Ok, it took three days and I kept notes on what looked like pertinent changes so I wouldn't lose track between viewings. Here are my takeaways :
Snyder is not a good motion picture director. He is an excellent music video director and decent at putting together a fight/action sequence. A complete movie of 'epic' visuals makes none of them epic, because they come across as a plateau.
Joe Morton and Jeremy Irons are the tits.
The ending makes sense now!
Steppenwolf, and the villains as a whole are much better represented. By making them have some depth and motivation, the heroic journey actually has some gravity. This is really basic stuff.
The CGI is soooo horrible. And it's everywhere.
The writing on anything Cyborg related is really cringy. It's what a junior high kid would think of as deep and touching.
This could use 'The Snyder Edit' and bring it down to 3 and a half hours. Pretty bloated. If the slo-mo was regular speed, this could probably be fixed. The only guy who should be slo-mo is Flash.
Here are my notes. It's mostly nonsensical on a re-read, but a couple are funny, and good reminders.
Spoiler!
PREAMBLE
- That's not how sound works.
- Maybe it's his Kryptonian essence being released or something.
- Superman just killed Zod. Did that frickazee the mother boxes, too?
- Was Luthor in that pool for the entire life of Doomsday?
- Do they just stand there all day looking at the mother box for centuries at a time?
- People live in that village, he probably didn't need to ride a yak there.
PART ONE
- Oh, there was a storm, so he rode the yak.
- Storms over now, he could have waited and a chopper would have matched yak riding time.
- He just told everyone in that village Batman is Bruce Wayne.
- Weird singing and smelling shirts moment.
- Can hardly wait for a bunch of dudes to sing to Wonder Woman and then sniff her clothing.

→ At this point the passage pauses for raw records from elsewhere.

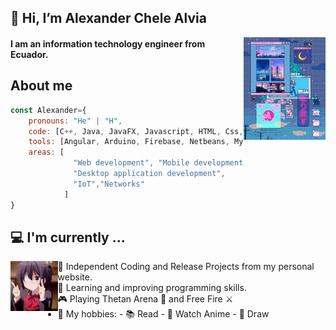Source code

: ## 👋 Hi, I’m Alexander Chele Alvia
<p>
  <img width="26%" alt="sunset gif" align='right' src="https://raw.githubusercontent.com/AlexanderCheleA/AlexanderCheleA/main/assets/pantalla.gif"/>
</p>

#### I am an information technology engineer from Ecuador.

## About me

```javascript
const Alexander={
    pronouns: "He" | "H",
    code: [C++, Java, JavaFX, Javascript, HTML, Css, Php, SQL, Python, R],
    tools: [Angular, Arduino, Firebase, Netbeans, MySQL, PostgreSQL, SQLite, WordPress],
    areas: [
              "Web development", "Mobile development", 
              "Desktop application development",
              "IoT","Networks"
            ]
}
```

## 💻 I'm currently ...
<p>
  <img width="15%" alt="sunset gif" align='left' src="https://raw.githubusercontent.com/AlexanderCheleA/AlexanderCheleA/main/assets/hi.gif"/>
</p>

 - 🏮 Independent Coding and Release Projects from my personal website.
 - 🌱 Learning and improving programming skills. 
 - 🎮 Playing Thetan Arena 🤖 and Free Fire ⚔
 - 💬 My hobbies: - 📚 Read - 💫  Watch Anime - 🎨 Draw

<!---
AlexanderCheleA/AlexanderCheleA is a ✨ special ✨ repository because its `README.md` (this file) appears on your GitHub profile.![pantalla](https://user-images.githubusercontent.com/96551054/147182602-c213177e-049f-47fa-bd59-79a167c9bf3f.gif)

You can click the Preview link to take a look at your changes.
--->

- Wonder Woman opening much more interesting tone.
- Note for future reference : WW now has super speed to rival Superman,
- and can turn bad guys into jello people if she throws them. I assume they are all dead now.
- and can straight up fly.
- She could have just jelloed that guy instead of blowing up the building!
- Steppenwolf's mouth does not form words well.
- If two Amazon's can hold the door, I'm sure Steppenwolf will have no problem. Not well thought out.
- Wait, was the building falling into the ocean part of the plan?
- These are bad CGI horses. Couldn't they afford horses?
- This fight defies physics. I defy you, Physics!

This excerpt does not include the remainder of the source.